Seppur ancora estremamente vago il cosiddetto piano Mattei (dal nome dell’ex comandante partigiano cattolico e storico presidente ENI) segnala la volontà di impegnare maggiormente Roma con il continente nero tramite una lunga serie di visite di stato e crescenti iniziative commerciali con Washington e Bruxelles che confidano nella capacità italiana di contribuire a promuovere iniziative europee in Africa senza lo stigma postcoloniale che coinvolge paesi come la Francia e soprattutto per arginare le crescenti iniziative russe e cinesi in svariate regioni sensibili africane.
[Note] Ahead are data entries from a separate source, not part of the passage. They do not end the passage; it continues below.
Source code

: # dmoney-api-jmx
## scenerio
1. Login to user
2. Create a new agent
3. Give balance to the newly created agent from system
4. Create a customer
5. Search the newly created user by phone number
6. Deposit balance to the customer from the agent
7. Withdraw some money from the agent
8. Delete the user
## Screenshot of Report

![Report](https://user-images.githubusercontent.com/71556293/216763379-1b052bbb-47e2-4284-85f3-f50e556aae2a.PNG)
LE INSIDIE ESTERE PER GIORGIA MELONI

Di fronte a questo cammino potenzialmente promettente e positivo per l’Italia si stagliano numerose insidie che vanno dall’involuzione autocratica del Sahel tramite colpi di stato militari tendenzialmente anti-occidentali alla difficoltà delle imprese italiane nei Balcani rispetto ai competitor cinesi passando per la mancanza di una strategia organica per la regione dell’Asia-Pacifico. Roma da sola non ha i mezzi per affrontare con successo sfide come quella dell’approvvigionamento energetico, della lotta antiterrorismo, della salvaguardia dei confini di fronte ai flussi migratori o riguardo fenomeni globali come la questione degli approvvigionamenti alimentari.

Un ruolo maggiormente collaborativo con Francia e Germania in Nordafrica e Sahel potrebbe giocare in favore di un rafforzamento del ruolo italiano in ascesa nella regione superando una visione ancora spesso concorrenziale tra i paesi europei. Il superamento di una concezione troppo spesso economicista degli esteri da parte dei politici italiani può inoltre contribuire a dare ulteriore spessore geopolitico ad una visione tradizionalmente troppo improntata all’economicismo.

Complessivamente il “nuovo look” italiano giova agli interessi del paese che sembra ritrovare e ricercare un ruolo di stampo globale e regionale che si confaccia al suo rango ma è anche un cammino in costante evoluzione che viene portato a compimento in una situazione decisamente complessa dove l’Italia affronta sfide interne ed esterne di carattere generazionale.